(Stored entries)
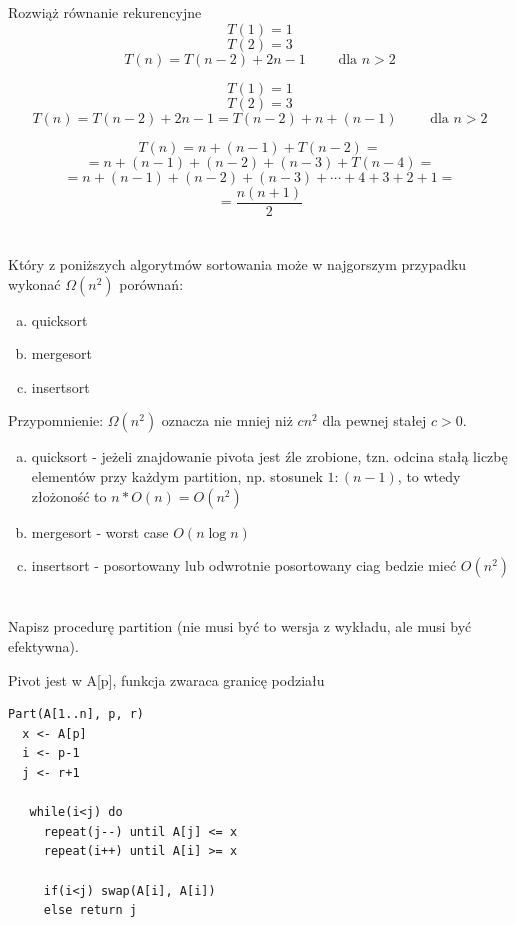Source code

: \documentclass[svgnames]{report}
\begin{document}
\section{}
\begin{framed}
Rozwiąż równanie rekurencyjne
$$ T(1)=1$$
$$ T(2)=3$$
$$ T(n)=T(n-2)+2n-1 \qquad \mbox{ dla $n >2$} $$
\end{framed}
$$ T(1)=1$$
$$ T(2)=3$$
$$ T(n)=T(n-2)+2n-1=T(n-2)+n+(n-1) \qquad \mbox{ dla $n >2$} $$

$$ T(n)=n+(n-1)+T(n-2)=$$
$$ = n+(n-1)+(n-2)+(n-3)+T(n-4)=$$
$$ = n+(n-1)+(n-2)+(n-3)+\cdots+4+3+2+1=$$
$$= \frac {n(n+1)} 2$$

\section{}
\begin{framed}
Który z poniższych algorytmów sortowania może w najgorszym przypadku wykonać $\Omega(n^2)$ porównań:
\begin{enumerate}[a)]
	\item quicksort
	\item mergesort
	\item insertsort
\end{enumerate}
Przypomnienie: $\Omega(n^2)$ oznacza nie mniej niż $cn^2$ dla pewnej stałej $c>0$.
\end{framed}
\begin{enumerate}[a)]
	\item quicksort - jeżeli znajdowanie pivota jest źle zrobione, tzn. odcina stałą liczbę elementów przy każdym partition, np. stosunek $1:(n-1)$, to wtedy złożoność to $n*O(n) = O(n^2)$
	\item mergesort - worst case $O(n\log n)$
	\item insertsort - posortowany lub odwrotnie posortowany ciag bedzie mieć $O(n^2)$
\end{enumerate}

\section{}
\begin{framed}
Napisz procedurę partition (nie musi być to wersja z wykładu, ale musi być efektywna).
\end{framed}
Pivot jest w A[p], funkcja zwaraca granicę podziału
\begin{lstlisting}
Part(A[1..n], p, r)
  x <- A[p] 
  i <- p-1 
  j <- r+1
  
   while(i<j) do
     repeat(j--) until A[j] <= x
     repeat(i++) until A[i] >= x
    
     if(i<j) swap(A[i], A[i])
     else return j 
\end{lstlisting}
\end{document}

→ **PROBLEM**:
In the entries above, locate every line with the word "insertsort" and copy it.

→ **SOLUTION TO THIS TASK**:
	\item insertsort
	\item insertsort - posortowany lub odwrotnie posortowany ciag bedzie mieć $O(n^2)$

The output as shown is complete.